Несмотря на раннее утро, в Военном совете было шумно, и по всему чувствовалось: происходит что-то большое и крайне ответственное. Уже на лестнице кто-то передал: только что подписан приказ, по которому третьим членом Военного совета вместо военспеца Ковалевского назначен Ворошилов. От другого товарища узнали, что ликвидировано Окружное хозяйственное управление СКВО, ликвидированы все многочисленные продовольственные организации и что создается общая база снабжения…
– Быть тебе в этой базе, Александр Яковлевич, – сказал проходящий.
– Однако ты у нас интендантом становишься, – сказал, улыбаясь, Ламычев. – Небось, в девятьсот пятом не туда метил, а?
– Куда метил, туда и попал, – тоже улыбаясь, с удовольствием ответил Пархоменко. – А вот куда ты в девятьсот пятом метил?
– На клиросе петь. Я пение любил, – громко смеясь, сказал Ламычев.
Газетный работник, чернобровый и черноглазый мужчина в длинных сапогах, на ходу сказал им: «Сейчас только что закрыта газета «Известия СКВО», и вместо нее будет выходить простая и доступная народу газета «Солдат революции».
– Солдат революции есть солдат, – сказал вдруг Ламычев, приосаниваясь, разглаживая усы и важно входя в кабинет Сталина.
– Вы не правы! – услышал рядом Пархоменко. Пархоменко повернулся к газетчику. Оказалось, газетчик поймал какого-то крайне спешившего товарища и, считая необходимым доказать ему, что в газету обязаны писать все, указал этому товарищу на Пархоменко, который будто бы уже согласился писать ежедневно.

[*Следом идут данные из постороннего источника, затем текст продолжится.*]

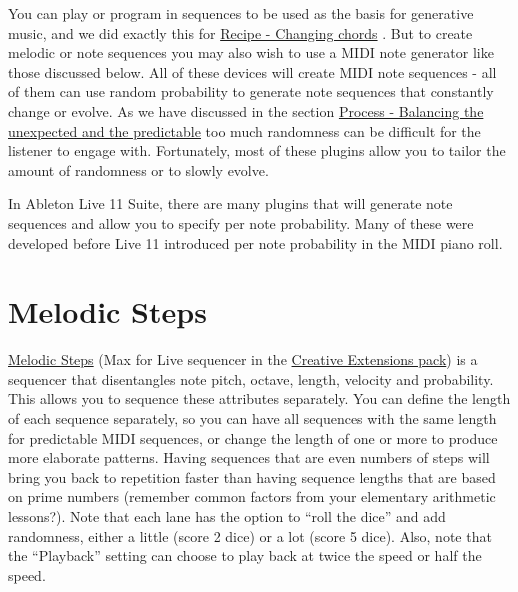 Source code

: \documentclass[
  12pt,
  letterpaper,
  oneside,
  open=any]{scrbook}
\begin{document}
\begin{tcolorbox}[enhanced jigsaw, opacitybacktitle=0.6, rightrule=.15mm, leftrule=.75mm, opacityback=0, toptitle=1mm, toprule=.15mm, breakable, titlerule=0mm, colback=white, bottomtitle=1mm, title=\textcolor{quarto-callout-tip-color}{\faLightbulb}\hspace{0.5em}{Key idea}, coltitle=black, left=2mm, colframe=quarto-callout-tip-color-frame, bottomrule=.15mm, colbacktitle=quarto-callout-tip-color!10!white, arc=.35mm]

You can play or program in sequences to be used as the basis for
generative music, and we did exactly this for
\hyperref[Chapter-001-Recipe-Changing_Chords]{Recipe - Changing chords}
. But to create melodic or note sequences you may also wish to use a
MIDI note generator like those discussed below. All of these devices
will create MIDI note sequences - all of them can use random probability
to generate note sequences that constantly change or evolve. As we have
discussed in the section
\hyperref[Chapter-009-Process-Balance_unexpected_and_predictable]{Process
- Balancing the unexpected and the predictable} too much randomness can
be difficult for the listener to engage with. Fortunately, most of these
plugins allow you to tailor the amount of randomness or to slowly
evolve.

\end{tcolorbox}

In Ableton Live 11 Suite, there are many plugins that will generate note
sequences and allow you to specify per note probability. Many of these
were developed before Live 11 introduced per note probability in the
MIDI piano roll.

\section{Melodic Steps}\label{melodic-steps}

\href{https://www.youtube.com/watch?v=ev2GgU1D8jw}{Melodic Steps} (Max
for Live sequencer in the
\href{https://www.ableton.com/en/packs/creative-extensions/}{Creative
Extensions pack}) is a sequencer that disentangles note pitch, octave,
length, velocity and probability. This allows you to sequence these
attributes separately. You can define the length of each sequence
separately, so you can have all sequences with the same length for
predictable MIDI sequences, or change the length of one or more to
produce more elaborate patterns. Having sequences that are even numbers
of steps will bring you back to repetition faster than having sequence
lengths that are based on prime numbers (remember common factors from
your elementary arithmetic lessons?). Note that each lane has the option
to ``roll the dice'' and add randomness, either a little (score 2 dice)
or a lot (score 5 dice). Also, note that the ``Playback'' setting can
choose to play back at twice the speed or half the speed.
\end{document}
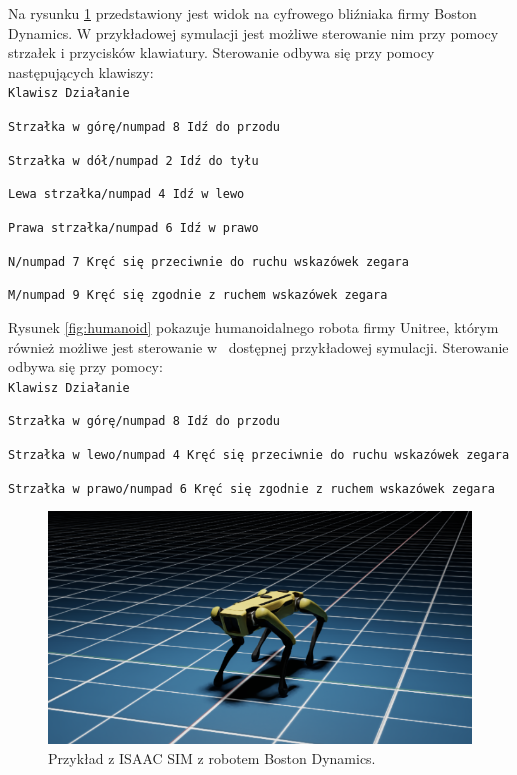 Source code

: \documentclass[12pt]{article}
\begin{document}
\newpage

\noindent Na rysunku \ref{fig:bostonDyna} przedstawiony jest widok na cyfrowego bliźniaka firmy Boston Dynamics. W przykładowej symulacji jest możliwe sterowanie nim przy pomocy strzałek i przycisków klawiatury. Sterowanie odbywa się przy pomocy następujących klawiszy: \\ 

\texttt{Klawisz  Działanie}

\texttt{Strzałka w górę/numpad 8  Idź do przodu}

\texttt{Strzałka w dół/numpad 2  Idź do tyłu}

\texttt{Lewa strzałka/numpad 4  Idź w lewo}

\texttt{Prawa strzałka/numpad 6  Idź w prawo}

\texttt{N/numpad 7  Kręć się przeciwnie do ruchu wskazówek zegara}

\texttt{M/numpad 9 Kręć się zgodnie z ruchem wskazówek zegara}

\noindent Rysunek \ref{fig:humanoid} pokazuje humanoidalnego robota firmy Unitree, którym również możliwe jest sterowanie w~ dostępnej przykładowej symulacji. Sterowanie odbywa się przy pomocy: \\

\texttt{Klawisz  Działanie}

\texttt{Strzałka w górę/numpad 8  Idź do przodu}

\texttt{Strzałka w lewo/numpad 4 Kręć się przeciwnie do ruchu wskazówek zegara}

\texttt{Strzałka w prawo/numpad 6 Kręć się zgodnie z ruchem wskazówek zegara}

\begin{figure}[h]
    \centering
    \includegraphics[width=0.8\linewidth]{Zdjęcia/przykladBoston.png}
    \caption{Przykład z ISAAC SIM z robotem Boston Dynamics.}
    \label{fig:bostonDyna}
\end{figure}
\end{document}
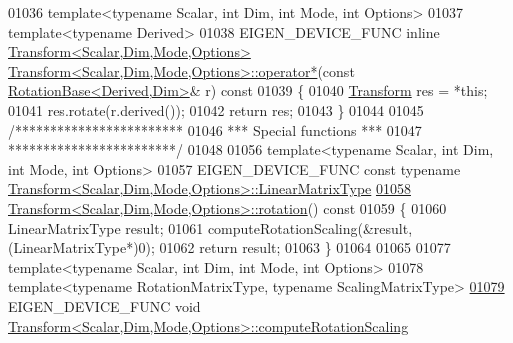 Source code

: \begin{DoxyCode}
01036 \textcolor{keyword}{template}<\textcolor{keyword}{typename} Scalar, \textcolor{keywordtype}{int} Dim, \textcolor{keywordtype}{int} Mode, \textcolor{keywordtype}{int} Options>
01037 \textcolor{keyword}{template}<\textcolor{keyword}{typename} Derived>
01038 EIGEN\_DEVICE\_FUNC \textcolor{keyword}{inline} \hyperlink{group___geometry___module_class_eigen_1_1_transform}{Transform<Scalar,Dim,Mode,Options>} 
      \hyperlink{group___geometry___module_a4e44db730819ead6e555cf325cea3fd6}{Transform<Scalar,Dim,Mode,Options>::operator*}(\textcolor{keyword}{const} 
      \hyperlink{class_eigen_1_1_rotation_base}{RotationBase<Derived,Dim>}& r)\textcolor{keyword}{ const}
01039 \textcolor{keyword}{}\{
01040   \hyperlink{group___geometry___module_class_eigen_1_1_transform}{Transform} res = *\textcolor{keyword}{this};
01041   res.rotate(r.derived());
01042   \textcolor{keywordflow}{return} res;
01043 \}
01044 
01045 \textcolor{comment}{/************************}
01046 \textcolor{comment}{*** Special functions ***}
01047 \textcolor{comment}{************************/}
01048 
01056 \textcolor{keyword}{template}<\textcolor{keyword}{typename} Scalar, \textcolor{keywordtype}{int} Dim, \textcolor{keywordtype}{int} Mode, \textcolor{keywordtype}{int} Options>
01057 EIGEN\_DEVICE\_FUNC \textcolor{keyword}{const} \textcolor{keyword}{typename} 
      \hyperlink{group___core___module_class_eigen_1_1_matrix}{Transform<Scalar,Dim,Mode,Options>::LinearMatrixType}
\hyperlink{group___geometry___module_a87eb429e076e2c15a1bfbe99b43ae07c}{01058} \hyperlink{group___geometry___module_a87eb429e076e2c15a1bfbe99b43ae07c}{Transform<Scalar,Dim,Mode,Options>::rotation}()\textcolor{keyword}{ const}
01059 \textcolor{keyword}{}\{
01060   LinearMatrixType result;
01061   computeRotationScaling(&result, (LinearMatrixType*)0);
01062   \textcolor{keywordflow}{return} result;
01063 \}
01064 
01065 
01077 \textcolor{keyword}{template}<\textcolor{keyword}{typename} Scalar, \textcolor{keywordtype}{int} Dim, \textcolor{keywordtype}{int} Mode, \textcolor{keywordtype}{int} Options>
01078 \textcolor{keyword}{template}<\textcolor{keyword}{typename} RotationMatrixType, \textcolor{keyword}{typename} ScalingMatrixType>
\hyperlink{group___geometry___module_aff2a75622ed0a24dbe4bd22e5aeccb78}{01079} EIGEN\_DEVICE\_FUNC \textcolor{keywordtype}{void} 
      \hyperlink{group___geometry___module_aff2a75622ed0a24dbe4bd22e5aeccb78}{Transform<Scalar,Dim,Mode,Options>::computeRotationScaling}

\end{DoxyCode}
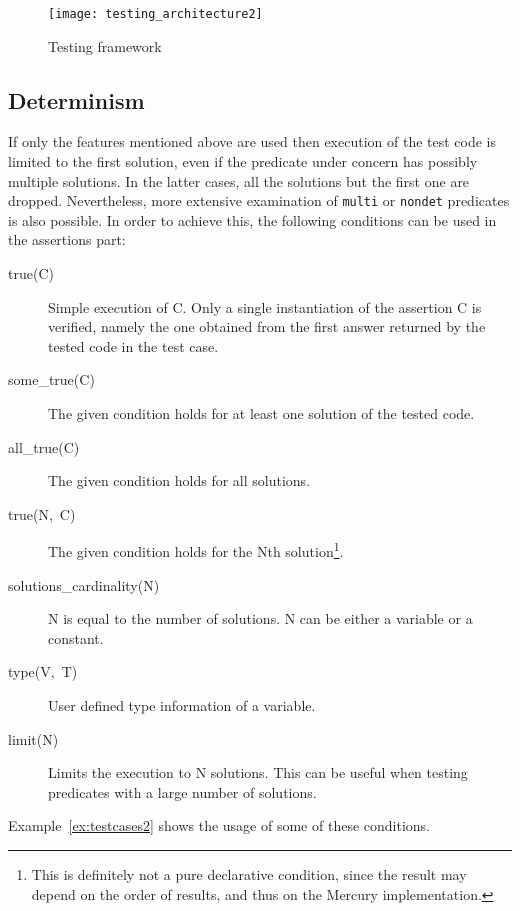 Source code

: \documentclass[british]{llncs}
\begin{document}
\begin{figure}
\begin{centering}
\texttt{[image: testing\_architecture2]}
\par\end{centering}

\caption{\label{fig:Testing-framework}Testing framework}

\end{figure}



\subsection{Determinism}

If only the features mentioned above are used then execution of the
test code is limited to the first solution, even if the predicate under concern has possibly multiple solutions. In the latter cases, all the solutions but the first one are dropped. Nevertheless, more
extensive examination of \texttt{multi} or \texttt{nondet} predicates
is also possible. In order to achieve this, the following conditions can be used in
the assertions part:
\begin{description}
\item [{true(C)}] Simple execution of C. Only a single instantiation of
the assertion C is verified, namely the one obtained from the first
answer returned by the tested code in the test case.
\item [{some\_true(C)}] The given condition holds for at least one solution
of the tested code.
\item [{all\_true(C)}] The given condition holds for all solutions.
\item [{true(N,~C)}] The given condition holds for the Nth solution\footnote{This is definitely not a pure declarative condition, since the result
may depend on the order of results, and thus on the Mercury implementation.}.
\item [{solutions\_cardinality(N)}] N is equal to the number of solutions.
N can be either a variable or a constant.
\item [{type(V,~T)}] User defined type information of a variable.
\item [{limit(N)}] Limits the execution to N solutions. This can be useful
when testing predicates with a large number
of solutions.
\end{description}
Example~\ref{ex:testcases2} shows the usage of some of these conditions. 
\end{document}
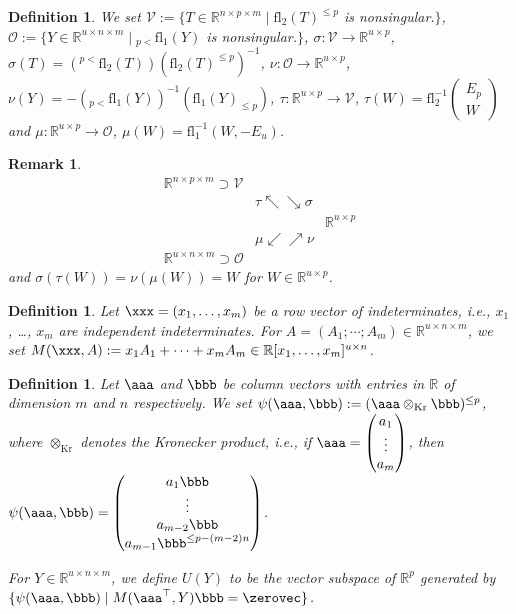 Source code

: \documentclass[a4paper,12pt]{article}
\newcommand{\RRR}{\mathbb{R}}
\newcommand{\msOOO}{\mathscr{O}}
\newcommand{\msVVV}{\mathscr{V}}
\newcommand{\define}{\mathrel{:=}}
\newcommand{\transpose}{^\top}
\newcommand\nonsing{nonsingular}
\newcommand\fl{\mathrm{fl}}
\newcommand\kprod{\otimes_\mathrm{Kr}}
\newtheorem{definition}[thm]{Definition}
\newtheorem{remark}[thm]{Remark}
\begin{document}
\begin{definition}\rm
\label{def:sigma nu}
We set
$\msVVV\define\{T\in\RRR^{n\times p\times m}\mid
\fl_2(T)^{\leq p}$ is \nonsing.$\}$,
$\msOOO\define\{Y\in\RRR^{u\times n\times m}\mid
{}_{p<}\fl_1(Y)$ is \nonsing.$\}$,
$\sigma\colon\msVVV\to\RRR^{u\times p}$,
$\sigma(T)=({}^{p<}\fl_2(T))(\fl_2(T)^{\leq p})^{-1}$,
$\nu\colon\msOOO\to\RRR^{u\times p}$,
$\nu(Y)=-({}_{p<}\fl_1(Y))^{-1}(\fl_1(Y)_{\leq p})$,
$\tau\colon\RRR^{u\times p}\to\msVVV$,
$\tau(W)=\fl_2^{-1}\begin{pmatrix}E_p\\ W\end{pmatrix}$
and
$\mu\colon\RRR^{u\times p}\to\msOOO$,
$\mu(W)=\fl_1^{-1}(W,-E_u)$.
\end{definition}
%
%
\begin{remark}\rm
$$
\begin{array}{lcr}
\RRR^{n\times p\times m}\supset\msVVV\\
&\!\!\!\!\!\!\!\!\!\!\tau\nwarrow\!\!\searrow\sigma\!\!\!\!\!\!\!\!\\
&&\RRR^{u\times p}\\
&\!\!\!\!\!\!\!\!\!\!\mu\swarrow\!\!\nearrow\nu\!\!\!\!\!\!\!\!\\
\RRR^{u\times n\times m}\supset\msOOO
\end{array}
$$
and
$\sigma(\tau(W))=\nu(\mu(W))=W$
for $W\in \RRR^{u\times p}$.
\end{remark}

\begin{definition}\rm
Let $\xxx=(x_1,\ldots,x_m)$ be a row vector of indeterminates,
i.e., $x_1$, \ldots, $x_m$ are independent indeterminates.
For $A=(A_1;\cdots;A_m)\in\RRR^{u\times n\times m}$,
we set $M(\xxx,A)\define x_1A_1+\cdots+x_mA_m\in \RRR[x_1, \ldots, x_m]^{u\times n}$.
\end{definition}


\begin{definition}\rm
Let $\aaa$ and $\bbb$ be column vectors with entries in $\RRR$ of 
dimension $m$ and $n$ respectively.
We set $\psi(\aaa,\bbb)\define(\aaa\kprod\bbb)^{\leq p}$,
where $\kprod$ denotes the Kronecker product, i.e.,
if $\aaa=\begin{pmatrix}a_1\\\vdots\\ a_m\end{pmatrix}$,
then
$\psi(\aaa,\bbb)=
\begin{pmatrix}a_1\bbb\\\vdots\\ a_{m-2}\bbb\\ a_{m-1}\bbb^{\leq p-(m-2)n}\end{pmatrix}$.

For $Y\in\RRR^{u\times n\times m}$, we define $U(Y)$ to be the vector
subspace of $\RRR^p$ generated by
$\{\psi(\aaa,\bbb)\mid M(\aaa\transpose,Y)\bbb=\zerovec\}$.
\end{definition}
\end{document}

Пархоменко развел руками:
– Да где мне писать, тут телеграммы – и то составлять некогда.
Газетчик, махая руками, кричал о том, что среди товарищей наблюдается малое уважение к печатному слову, и видно было, что кричал он это, только чтобы как-нибудь выразить радостное чувство, которое овладело им.
Из кабинета выскочил Ламычев. Притворив за собой тщательно дверь, багровый и радостный, он схватил Пархоменко за руки и повел его в конец коридора, где у двери стоял бак с кипяченой водой.
– Забрал! Все, друже, забрал! Все орудия мои и всю прислугу при них. – Он налил в кружку воды, выпил ее и сказал: – Прощаюсь, друг Лавруша, со своей батареей!..
Пархоменко с удивлением смотрел на него и думал, какая же это сила заставила этого человека отдать в такой срок и, главное, с таким удовольствием свою любимую батарею. А Ламычев продолжал говорить.
– Я ему говорю: обнажаем фронт, если увозим орудия к Царицыну. А он мне: «Вы их так запугали, товарищ Ламычев, что если поставить бревна, то они один вид их примут за выстрелы». И дарит мне за отвагу часы. – Он показал большие серебряные с толстыми крышками часы, посмотрел, сколько времени, и сказал: – Три часа беседа продолжалась. «Ваш план, говорит, ударить по тылу Мамонтова – считаю правильным. Но вам пока стоять на месте».
И Ламычев добавил:
– И буду стоять на месте. Что касается тебя, друже, то ходатайствую назвать мой отряд именем Ленина. Похлопочи!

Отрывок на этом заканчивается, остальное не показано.